"""

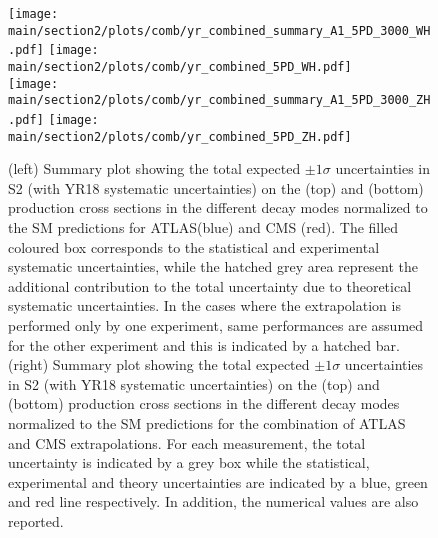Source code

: \begin{figure}[hbtp]
\centering
\texttt{[image: \\main/section2/plots/comb/yr\_combined\_summary\_A1\_5PD\_3000\_WH.pdf]}%
\texttt{[image: \\main/section2/plots/comb/yr\_combined\_5PD\_WH.pdf]}\\
\texttt{[image: \\main/section2/plots/comb/yr\_combined\_summary\_A1\_5PD\_3000\_ZH.pdf]}%
\texttt{[image: \\main/section2/plots/comb/yr\_combined\_5PD\_ZH.pdf]}%
\caption{(left) Summary plot showing the total expected $\pm 1\sigma$ uncertainties in S2 (with YR18 systematic uncertainties) on the \wh (top) and \zh (bottom) production cross sections in the different decay modes normalized to the SM predictions   for ATLAS(blue)  and CMS (red). The filled coloured box corresponds to the statistical and experimental systematic uncertainties, while the hatched grey area represent the additional contribution to the total uncertainty due to theoretical systematic uncertainties. In the cases where  the extrapolation is performed only by one experiment, same performances are assumed for the other experiment and this is indicated by a  hatched bar.
(right) Summary plot showing the total expected $\pm 1\sigma$  uncertainties in S2 (with YR18 systematic uncertainties) on the \wh (top) and \zh (bottom) production cross sections in the different decay modes normalized to the SM predictions for the combination of ATLAS and CMS extrapolations. For each measurement,  the total uncertainty is indicated by a grey box while the statistical, experimental and theory uncertainties are indicated by a blue, green and red line respectively. In addition, the numerical values are also reported.}
\label{fig:summary_A1_5PD_WH_ZH}
\end{figure}


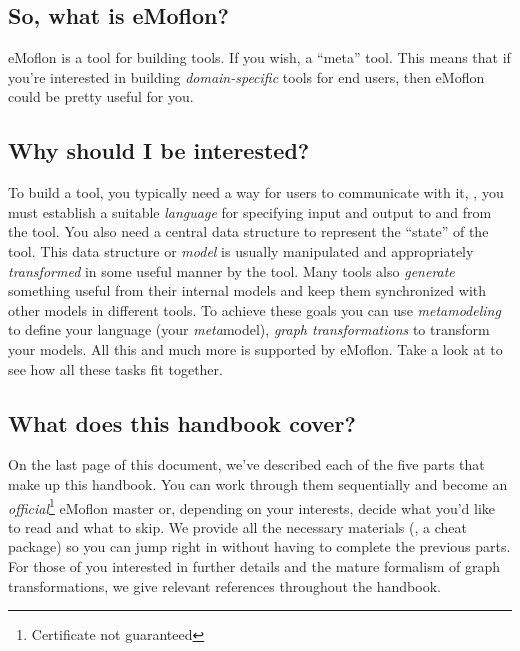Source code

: \subsection*{So, what is eMoflon?}

eMoflon is a tool for building tools.
If you wish, a \enquote{meta} tool. 
This means that if you're interested in building \emph{domain-specific} tools for end users, then eMoflon could be pretty useful for you.


\subsection*{Why should I be interested?}

To build a tool, you typically need a way for users to communicate with it, \idest, you must establish a suitable \emph{language} for specifying input and output to and from the tool.
You also need a central data structure to represent the \enquote{state} of the tool.
This data structure or \emph{model} is usually manipulated and appropriately \emph{transformed} in some useful manner by the tool.
Many tools also \emph{generate} something useful from their internal models and keep them synchronized with other models in different tools.
To achieve these goals you can use \emph{metamodeling} to define your language (your \emph{meta}model), \emph{graph transformations} to transform your models.
All this and much more is supported by eMoflon.
Take a look at  to see how all these tasks fit together.

\subsection*{What does this handbook cover?}

On the last page of this document, we've described each of the five parts that make up this handbook.
You can work through them sequentially and become an \emph{official}\footnote{Certificate not guaranteed} eMoflon master or, depending on your interests, decide what you'd like to read and what to skip.
We provide all the necessary materials (\idest, a cheat package) so you can jump right in without having to complete the previous parts. 
For those of you interested in further details and the mature formalism of graph transformations, we give relevant references throughout the handbook.

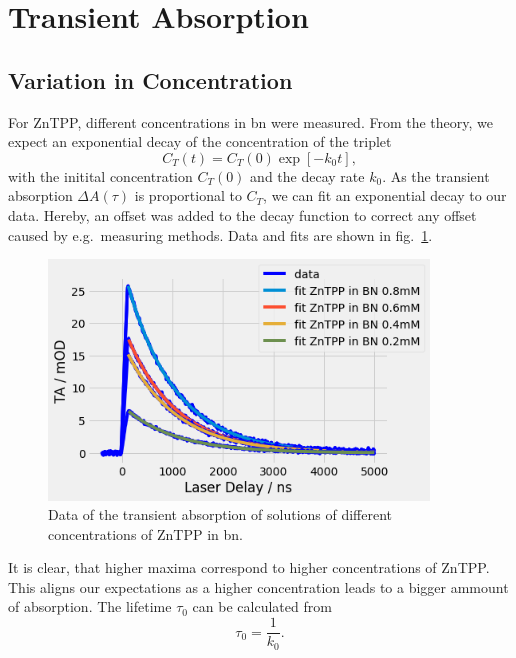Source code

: \section{Transient Absorption}
\label{sec:TRAS}


\subsection*{Variation in Concentration}
For ZnTPP, different concentrations in bn were measured. From the theory, we expect an exponential decay of the concentration of the triplet 
\begin{equation}
    C_T(t) = C_T(0) \exp[-k_0t],
\end{equation}
with the initital concentration $C_T(0)$ and the decay rate $k_0$.
As the transient absorption $\Delta A(\tau)$ is proportional to $C_T$, we can fit an exponential decay to our data. Hereby, an offset was added to the decay function to correct any offset caused by e.g.~measuring methods. Data and fits are shown in fig.~\ref{fig:TRAS-Conc}.

\begin{figure}[h]
    \centering
    \includegraphics[width = 0.9\textwidth]{Bilder/Auswertung/TRAS/ZnTPPdiffConc.png}
    \caption{Data of the transient absorption of solutions of different concentrations of ZnTPP in bn.}
    \label{fig:TRAS-Conc}
\end{figure}

It is clear, that higher maxima correspond to higher concentrations of ZnTPP. This aligns our expectations as a higher concentration leads to a bigger ammount of absorption. The lifetime $\tau_0$ can be calculated from 
\begin{equation}
    \tau_0 = \frac{1}{k_0}.
\end{equation}

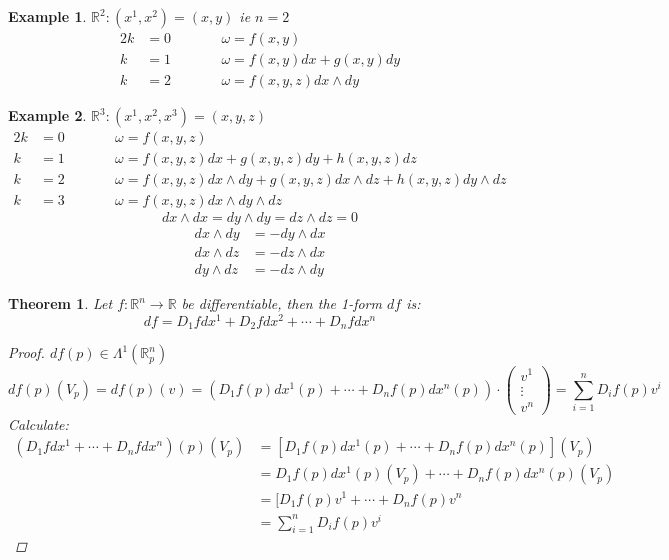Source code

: \documentclass[12pt]{article}
\def\RR{\mathbb{R}}
\newtheorem{theorem}{Theorem}[section]
\newtheorem{example}{Example}[section]
\begin{document}
\begin{example} $\RR^2:(x^1, x^2 ) = (x,y)$ ie $n=2$
\begin{alignat*}{2}
k&=0 &\qquad &\omega = f(x,y)\\
k&=1 &\qquad &\omega = f(x,y)dx + g(x,y)dy\\
k&=2 &\qquad &\omega = f(x,y,z)dx\wedge dy
\end{alignat*}
\end{example}

\begin{example} $\RR^3:(x^1, x^2 , x^3) = (x,y,z)$
\begin{alignat*}{2}
k&=0 &\qquad &\omega = f(x,y,z)\\
k&=1 &\qquad &\omega = f(x,y,z)dx + g(x,y,z)dy + h(x,y,z)dz\\
k&=2 &\qquad &\omega = f(x,y,z)dx\wedge dy + g(x,y,z)dx\wedge dz + h(x,y,z)dy\wedge dz\\
k&=3 &\qquad &\omega = f(x,y,z)dx\wedge dy \wedge dz
\end{alignat*}
\[dx\wedge dx = dy\wedge dy =dz\wedge dz =0\]
\begin{align*}
dx\wedge dy &= -dy \wedge dx\\
dx\wedge dz &= -dz \wedge dx\\
dy\wedge dz &= -dz \wedge dy 
\end{align*}
\end{example}

\begin{theorem}
Let $f:\RR^n \rightarrow \RR$ be differentiable, then the 1-form $df$ is:
\[df = D_1fdx^1 + D_2fdx^2 + \cdots + D_nfdx^n \]
\begin{proof}
$df(p) \in \Lambda^1(\RR_p^n)$
\[df(p)(V_p) = df(p)(v) = (D_1f(p)dx^1(p)+ \cdots + D_nf(p)dx^n(p))\cdot \left(\! \!\begin{array}{c} v^1\\ \vdots \\ v^n \end{array} \! \! \right) = \sum\limits_{i=1}^{n}D_if(p)v^i \]
Calculate:
\begin{align*}
(D_1fdx^1 + \cdots + D_nfdx^n )(p)(V_p) &= [D_1f(p)dx^1(p)+ \cdots + D_nf(p)dx^n(p)] (V_p)\\
&=D_1f(p)dx^1(p)(V_p)+ \cdots + D_nf(p)dx^n(p)(V_p)\\
&=[D_1f(p)v^1+ \cdots + D_nf(p)v^n\\
&=\sum\limits_{i=1}^{n}D_if(p)v^i 
\end{align*}
\end{proof}
\end{theorem}
\end{document}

"""

**Task instructions:**
Transcribe all of the data above verbatim but omit every picture.

**Answer to the problem:**
Source code

: \begin{figure}[hbtp]
\centering
\texttt{[image: \\main/section2/plots/comb/yr\_combined\_summary\_A1\_5PD\_3000\_WH.pdf]}%
\texttt{[image: \\main/section2/plots/comb/yr\_combined\_5PD\_WH.pdf]}\\
\texttt{[image: \\main/section2/plots/comb/yr\_combined\_summary\_A1\_5PD\_3000\_ZH.pdf]}%
\texttt{[image: \\main/section2/plots/comb/yr\_combined\_5PD\_ZH.pdf]}%
\caption{(left) Summary plot showing the total expected $\pm 1\sigma$ uncertainties in S2 (with YR18 systematic uncertainties) on the \wh (top) and \zh (bottom) production cross sections in the different decay modes normalized to the SM predictions   for ATLAS(blue)  and CMS (red). The filled coloured box corresponds to the statistical and experimental systematic uncertainties, while the hatched grey area represent the additional contribution to the total uncertainty due to theoretical systematic uncertainties. In the cases where  the extrapolation is performed only by one experiment, same performances are assumed for the other experiment and this is indicated by a  hatched bar.
(right) Summary plot showing the total expected $\pm 1\sigma$  uncertainties in S2 (with YR18 systematic uncertainties) on the \wh (top) and \zh (bottom) production cross sections in the different decay modes normalized to the SM predictions for the combination of ATLAS and CMS extrapolations. For each measurement,  the total uncertainty is indicated by a grey box while the statistical, experimental and theory uncertainties are indicated by a blue, green and red line respectively. In addition, the numerical values are also reported.}
\label{fig:summary_A1_5PD_WH_ZH}
\end{figure}


Source code

: \subsection*{So, what is eMoflon?}

eMoflon is a tool for building tools.
If you wish, a \enquote{meta} tool. 
This means that if you're interested in building \emph{domain-specific} tools for end users, then eMoflon could be pretty useful for you.


\subsection*{Why should I be interested?}

To build a tool, you typically need a way for users to communicate with it, \idest, you must establish a suitable \emph{language} for specifying input and output to and from the tool.
You also need a central data structure to represent the \enquote{state} of the tool.
This data structure or \emph{model} is usually manipulated and appropriately \emph{transformed} in some useful manner by the tool.
Many tools also \emph{generate} something useful from their internal models and keep them synchronized with other models in different tools.
To achieve these goals you can use \emph{metamodeling} to define your language (your \emph{meta}model), \emph{graph transformations} to transform your models.
All this and much more is supported by eMoflon.
Take a look at  to see how all these tasks fit together.

\subsection*{What does this handbook cover?}

On the last page of this document, we've described each of the five parts that make up this handbook.
You can work through them sequentially and become an \emph{official}\footnote{Certificate not guaranteed} eMoflon master or, depending on your interests, decide what you'd like to read and what to skip.
We provide all the necessary materials (\idest, a cheat package) so you can jump right in without having to complete the previous parts. 
For those of you interested in further details and the mature formalism of graph transformations, we give relevant references throughout the handbook.

Source code

: \section{Transient Absorption}
\label{sec:TRAS}


\subsection*{Variation in Concentration}
For ZnTPP, different concentrations in bn were measured. From the theory, we expect an exponential decay of the concentration of the triplet 
\begin{equation}
    C_T(t) = C_T(0) \exp[-k_0t],
\end{equation}
with the initital concentration $C_T(0)$ and the decay rate $k_0$.
As the transient absorption $\Delta A(\tau)$ is proportional to $C_T$, we can fit an exponential decay to our data. Hereby, an offset was added to the decay function to correct any offset caused by e.g.~measuring methods. Data and fits are shown in fig.~\ref{fig:TRAS-Conc}.

\begin{figure}[h]
    \centering
    \includegraphics[width = 0.9\textwidth]{Bilder/Auswertung/TRAS/ZnTPPdiffConc.png}
    \caption{Data of the transient absorption of solutions of different concentrations of ZnTPP in bn.}
    \label{fig:TRAS-Conc}
\end{figure}

It is clear, that higher maxima correspond to higher concentrations of ZnTPP. This aligns our expectations as a higher concentration leads to a bigger ammount of absorption. The lifetime $\tau_0$ can be calculated from 
\begin{equation}
    \tau_0 = \frac{1}{k_0}.
\end{equation}

Source code

: \documentclass[12pt]{article}
\def\RR{\mathbb{R}}
\newtheorem{theorem}{Theorem}[section]
\newtheorem{example}{Example}[section]
\begin{document}
\begin{example} $\RR^2:(x^1, x^2 ) = (x,y)$ ie $n=2$
\begin{alignat*}{2}
k&=0 &\qquad &\omega = f(x,y)\\
k&=1 &\qquad &\omega = f(x,y)dx + g(x,y)dy\\
k&=2 &\qquad &\omega = f(x,y,z)dx\wedge dy
\end{alignat*}
\end{example}

\begin{example} $\RR^3:(x^1, x^2 , x^3) = (x,y,z)$
\begin{alignat*}{2}
k&=0 &\qquad &\omega = f(x,y,z)\\
k&=1 &\qquad &\omega = f(x,y,z)dx + g(x,y,z)dy + h(x,y,z)dz\\
k&=2 &\qquad &\omega = f(x,y,z)dx\wedge dy + g(x,y,z)dx\wedge dz + h(x,y,z)dy\wedge dz\\
k&=3 &\qquad &\omega = f(x,y,z)dx\wedge dy \wedge dz
\end{alignat*}
\[dx\wedge dx = dy\wedge dy =dz\wedge dz =0\]
\begin{align*}
dx\wedge dy &= -dy \wedge dx\\
dx\wedge dz &= -dz \wedge dx\\
dy\wedge dz &= -dz \wedge dy 
\end{align*}
\end{example}

\begin{theorem}
Let $f:\RR^n \rightarrow \RR$ be differentiable, then the 1-form $df$ is:
\[df = D_1fdx^1 + D_2fdx^2 + \cdots + D_nfdx^n \]
\begin{proof}
$df(p) \in \Lambda^1(\RR_p^n)$
\[df(p)(V_p) = df(p)(v) = (D_1f(p)dx^1(p)+ \cdots + D_nf(p)dx^n(p))\cdot \left(\! \!\begin{array}{c} v^1\\ \vdots \\ v^n \end{array} \! \! \right) = \sum\limits_{i=1}^{n}D_if(p)v^i \]
Calculate:
\begin{align*}
(D_1fdx^1 + \cdots + D_nfdx^n )(p)(V_p) &= [D_1f(p)dx^1(p)+ \cdots + D_nf(p)dx^n(p)] (V_p)\\
&=D_1f(p)dx^1(p)(V_p)+ \cdots + D_nf(p)dx^n(p)(V_p)\\
&=[D_1f(p)v^1+ \cdots + D_nf(p)v^n\\
&=\sum\limits_{i=1}^{n}D_if(p)v^i 
\end{align*}
\end{proof}
\end{theorem}
\end{document}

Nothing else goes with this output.